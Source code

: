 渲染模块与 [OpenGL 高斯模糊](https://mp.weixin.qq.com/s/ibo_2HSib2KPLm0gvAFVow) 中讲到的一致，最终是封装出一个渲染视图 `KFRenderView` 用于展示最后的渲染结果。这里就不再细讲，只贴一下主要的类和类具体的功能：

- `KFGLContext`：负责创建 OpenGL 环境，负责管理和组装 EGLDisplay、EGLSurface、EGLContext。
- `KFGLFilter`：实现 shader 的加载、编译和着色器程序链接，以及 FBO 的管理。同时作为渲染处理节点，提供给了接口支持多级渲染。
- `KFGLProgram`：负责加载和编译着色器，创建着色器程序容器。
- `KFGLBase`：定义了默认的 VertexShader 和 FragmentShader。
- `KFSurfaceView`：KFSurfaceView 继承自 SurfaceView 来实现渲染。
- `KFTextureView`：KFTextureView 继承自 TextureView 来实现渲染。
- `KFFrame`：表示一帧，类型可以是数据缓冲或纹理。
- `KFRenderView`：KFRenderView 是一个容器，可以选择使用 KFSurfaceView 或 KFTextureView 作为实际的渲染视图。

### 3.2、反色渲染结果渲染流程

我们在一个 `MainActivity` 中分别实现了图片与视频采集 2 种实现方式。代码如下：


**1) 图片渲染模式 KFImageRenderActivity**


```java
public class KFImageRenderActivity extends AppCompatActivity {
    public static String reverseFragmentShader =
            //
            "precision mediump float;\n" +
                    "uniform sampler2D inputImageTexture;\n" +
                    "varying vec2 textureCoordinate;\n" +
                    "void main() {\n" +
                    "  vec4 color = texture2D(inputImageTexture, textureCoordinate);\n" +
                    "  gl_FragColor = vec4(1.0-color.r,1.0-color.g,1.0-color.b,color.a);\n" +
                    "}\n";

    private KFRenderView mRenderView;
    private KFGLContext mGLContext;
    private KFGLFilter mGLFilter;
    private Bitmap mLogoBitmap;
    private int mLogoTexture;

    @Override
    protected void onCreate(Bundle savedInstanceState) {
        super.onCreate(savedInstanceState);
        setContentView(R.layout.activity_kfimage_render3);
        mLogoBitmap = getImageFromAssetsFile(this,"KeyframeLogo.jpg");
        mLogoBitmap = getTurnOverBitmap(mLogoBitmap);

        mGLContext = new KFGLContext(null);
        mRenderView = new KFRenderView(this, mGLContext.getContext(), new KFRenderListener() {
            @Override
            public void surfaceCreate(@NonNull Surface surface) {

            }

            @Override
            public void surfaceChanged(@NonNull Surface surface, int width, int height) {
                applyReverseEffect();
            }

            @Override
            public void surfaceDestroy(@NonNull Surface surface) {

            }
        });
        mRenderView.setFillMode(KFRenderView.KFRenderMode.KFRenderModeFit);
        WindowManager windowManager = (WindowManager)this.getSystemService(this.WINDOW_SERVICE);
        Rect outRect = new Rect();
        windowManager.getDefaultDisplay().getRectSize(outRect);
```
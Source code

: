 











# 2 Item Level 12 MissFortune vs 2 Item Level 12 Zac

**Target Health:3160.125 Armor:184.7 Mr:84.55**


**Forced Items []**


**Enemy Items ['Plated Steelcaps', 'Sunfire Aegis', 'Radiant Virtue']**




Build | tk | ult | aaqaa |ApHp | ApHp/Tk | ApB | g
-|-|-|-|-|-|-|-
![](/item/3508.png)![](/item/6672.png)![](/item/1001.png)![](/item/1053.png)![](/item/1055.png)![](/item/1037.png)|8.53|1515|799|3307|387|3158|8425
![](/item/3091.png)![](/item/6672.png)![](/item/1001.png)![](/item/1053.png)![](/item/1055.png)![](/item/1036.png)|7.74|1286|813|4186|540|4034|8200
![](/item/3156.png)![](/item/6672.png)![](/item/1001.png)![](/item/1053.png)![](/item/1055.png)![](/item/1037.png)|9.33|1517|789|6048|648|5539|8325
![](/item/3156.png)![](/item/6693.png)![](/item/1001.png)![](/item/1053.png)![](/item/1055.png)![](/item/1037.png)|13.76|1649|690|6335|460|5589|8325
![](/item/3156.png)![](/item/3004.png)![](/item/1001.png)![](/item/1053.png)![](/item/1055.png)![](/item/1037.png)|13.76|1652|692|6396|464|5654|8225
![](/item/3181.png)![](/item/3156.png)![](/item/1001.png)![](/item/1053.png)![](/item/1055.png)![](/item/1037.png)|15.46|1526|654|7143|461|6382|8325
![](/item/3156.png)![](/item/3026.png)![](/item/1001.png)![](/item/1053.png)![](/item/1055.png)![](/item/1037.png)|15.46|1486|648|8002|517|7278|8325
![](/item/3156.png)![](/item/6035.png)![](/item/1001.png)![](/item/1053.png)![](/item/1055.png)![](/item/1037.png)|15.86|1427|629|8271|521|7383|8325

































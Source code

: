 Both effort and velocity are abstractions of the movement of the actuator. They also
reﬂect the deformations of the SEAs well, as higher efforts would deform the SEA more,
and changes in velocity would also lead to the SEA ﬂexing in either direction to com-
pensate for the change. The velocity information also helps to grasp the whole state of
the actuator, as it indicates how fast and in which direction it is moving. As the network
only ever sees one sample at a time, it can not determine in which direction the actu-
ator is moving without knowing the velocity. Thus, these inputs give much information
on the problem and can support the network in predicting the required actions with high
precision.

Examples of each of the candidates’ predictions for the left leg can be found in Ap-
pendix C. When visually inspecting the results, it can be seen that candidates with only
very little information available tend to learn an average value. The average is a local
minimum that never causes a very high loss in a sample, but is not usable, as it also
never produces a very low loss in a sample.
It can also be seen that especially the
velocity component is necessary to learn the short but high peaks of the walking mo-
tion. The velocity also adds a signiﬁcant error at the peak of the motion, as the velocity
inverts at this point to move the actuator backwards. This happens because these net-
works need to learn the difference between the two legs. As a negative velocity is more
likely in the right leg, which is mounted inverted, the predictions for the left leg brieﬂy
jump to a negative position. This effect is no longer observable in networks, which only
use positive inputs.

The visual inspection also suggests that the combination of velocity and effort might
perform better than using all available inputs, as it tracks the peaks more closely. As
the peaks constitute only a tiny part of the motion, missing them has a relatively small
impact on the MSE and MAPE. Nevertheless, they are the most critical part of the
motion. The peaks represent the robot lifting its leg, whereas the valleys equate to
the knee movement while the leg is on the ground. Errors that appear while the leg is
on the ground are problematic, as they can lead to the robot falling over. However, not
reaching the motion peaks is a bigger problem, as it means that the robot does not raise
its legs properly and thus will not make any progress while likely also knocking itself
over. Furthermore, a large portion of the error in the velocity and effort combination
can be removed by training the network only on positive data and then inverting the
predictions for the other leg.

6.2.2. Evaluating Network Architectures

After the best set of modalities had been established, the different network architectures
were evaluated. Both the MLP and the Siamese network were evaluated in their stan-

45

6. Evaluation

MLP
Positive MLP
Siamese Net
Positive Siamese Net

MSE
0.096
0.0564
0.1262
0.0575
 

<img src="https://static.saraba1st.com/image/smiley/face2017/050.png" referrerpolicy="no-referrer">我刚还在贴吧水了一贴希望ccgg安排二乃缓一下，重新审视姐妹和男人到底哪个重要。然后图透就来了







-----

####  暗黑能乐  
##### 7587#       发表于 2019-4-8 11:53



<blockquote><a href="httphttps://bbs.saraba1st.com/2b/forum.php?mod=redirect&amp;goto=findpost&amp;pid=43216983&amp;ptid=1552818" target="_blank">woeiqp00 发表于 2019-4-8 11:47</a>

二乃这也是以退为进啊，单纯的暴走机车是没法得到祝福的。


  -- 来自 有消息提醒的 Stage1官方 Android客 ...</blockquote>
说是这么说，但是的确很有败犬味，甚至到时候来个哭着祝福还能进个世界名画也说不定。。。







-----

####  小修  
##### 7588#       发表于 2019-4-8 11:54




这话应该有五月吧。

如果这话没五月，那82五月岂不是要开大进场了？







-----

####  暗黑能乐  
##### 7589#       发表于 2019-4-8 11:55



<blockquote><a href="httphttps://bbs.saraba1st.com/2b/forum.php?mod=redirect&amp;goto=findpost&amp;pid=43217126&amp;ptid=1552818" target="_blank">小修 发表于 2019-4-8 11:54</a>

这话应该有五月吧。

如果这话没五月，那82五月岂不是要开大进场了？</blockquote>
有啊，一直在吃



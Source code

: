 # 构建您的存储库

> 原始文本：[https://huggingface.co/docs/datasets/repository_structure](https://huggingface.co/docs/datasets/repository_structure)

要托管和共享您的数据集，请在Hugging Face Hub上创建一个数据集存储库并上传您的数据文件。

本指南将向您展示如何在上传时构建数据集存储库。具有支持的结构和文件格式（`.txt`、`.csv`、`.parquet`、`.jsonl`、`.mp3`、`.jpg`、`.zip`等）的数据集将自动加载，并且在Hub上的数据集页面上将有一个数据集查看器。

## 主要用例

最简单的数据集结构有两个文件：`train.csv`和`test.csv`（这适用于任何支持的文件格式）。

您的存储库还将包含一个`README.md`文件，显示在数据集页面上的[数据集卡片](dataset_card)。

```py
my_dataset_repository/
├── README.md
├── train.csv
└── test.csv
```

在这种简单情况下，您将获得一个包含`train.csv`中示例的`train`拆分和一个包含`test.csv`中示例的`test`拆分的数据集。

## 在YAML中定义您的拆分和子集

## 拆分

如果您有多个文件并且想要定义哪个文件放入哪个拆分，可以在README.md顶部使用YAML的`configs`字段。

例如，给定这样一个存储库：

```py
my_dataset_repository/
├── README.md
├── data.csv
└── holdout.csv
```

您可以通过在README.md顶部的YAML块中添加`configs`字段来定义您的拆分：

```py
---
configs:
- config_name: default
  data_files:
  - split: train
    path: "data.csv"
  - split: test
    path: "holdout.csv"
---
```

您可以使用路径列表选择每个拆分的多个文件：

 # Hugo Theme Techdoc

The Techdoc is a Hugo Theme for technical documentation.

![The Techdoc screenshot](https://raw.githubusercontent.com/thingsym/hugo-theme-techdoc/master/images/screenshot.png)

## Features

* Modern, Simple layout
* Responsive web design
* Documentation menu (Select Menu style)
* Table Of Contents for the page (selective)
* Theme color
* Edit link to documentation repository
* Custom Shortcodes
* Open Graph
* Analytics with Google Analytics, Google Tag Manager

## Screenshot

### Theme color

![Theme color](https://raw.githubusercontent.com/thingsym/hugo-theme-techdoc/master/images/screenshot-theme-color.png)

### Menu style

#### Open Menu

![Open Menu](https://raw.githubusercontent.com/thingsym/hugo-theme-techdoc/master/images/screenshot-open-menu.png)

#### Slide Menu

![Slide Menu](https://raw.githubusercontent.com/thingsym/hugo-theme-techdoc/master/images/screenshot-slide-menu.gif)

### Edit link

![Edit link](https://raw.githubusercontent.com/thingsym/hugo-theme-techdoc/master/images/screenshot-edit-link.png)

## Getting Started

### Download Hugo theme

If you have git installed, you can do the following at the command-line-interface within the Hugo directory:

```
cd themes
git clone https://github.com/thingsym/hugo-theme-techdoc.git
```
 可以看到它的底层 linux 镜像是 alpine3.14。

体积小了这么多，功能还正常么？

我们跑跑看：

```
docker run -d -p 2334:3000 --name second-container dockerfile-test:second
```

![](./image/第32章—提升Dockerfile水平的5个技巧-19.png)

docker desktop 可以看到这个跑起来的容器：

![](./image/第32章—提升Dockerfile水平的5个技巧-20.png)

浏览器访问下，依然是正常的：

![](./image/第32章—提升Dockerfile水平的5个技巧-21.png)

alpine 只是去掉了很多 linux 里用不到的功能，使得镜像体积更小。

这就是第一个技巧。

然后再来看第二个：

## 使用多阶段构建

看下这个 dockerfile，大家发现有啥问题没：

::::::::

Exact copies of the lines from the one holding "If you have" to the end of the entries are all that should be written.

If you have git installed, you can do the following at the command-line-interface within the Hugo directory:

```
cd themes
git clone https://github.com/thingsym/hugo-theme-techdoc.git
```
 可以看到它的底层 linux 镜像是 alpine3.14。

体积小了这么多，功能还正常么？

我们跑跑看：

```
docker run -d -p 2334:3000 --name second-container dockerfile-test:second
```

![](./image/第32章—提升Dockerfile水平的5个技巧-19.png)

docker desktop 可以看到这个跑起来的容器：

![](./image/第32章—提升Dockerfile水平的5个技巧-20.png)

浏览器访问下，依然是正常的：

![](./image/第32章—提升Dockerfile水平的5个技巧-21.png)

alpine 只是去掉了很多 linux 里用不到的功能，使得镜像体积更小。

这就是第一个技巧。

然后再来看第二个：

## 使用多阶段构建

看下这个 dockerfile，大家发现有啥问题没：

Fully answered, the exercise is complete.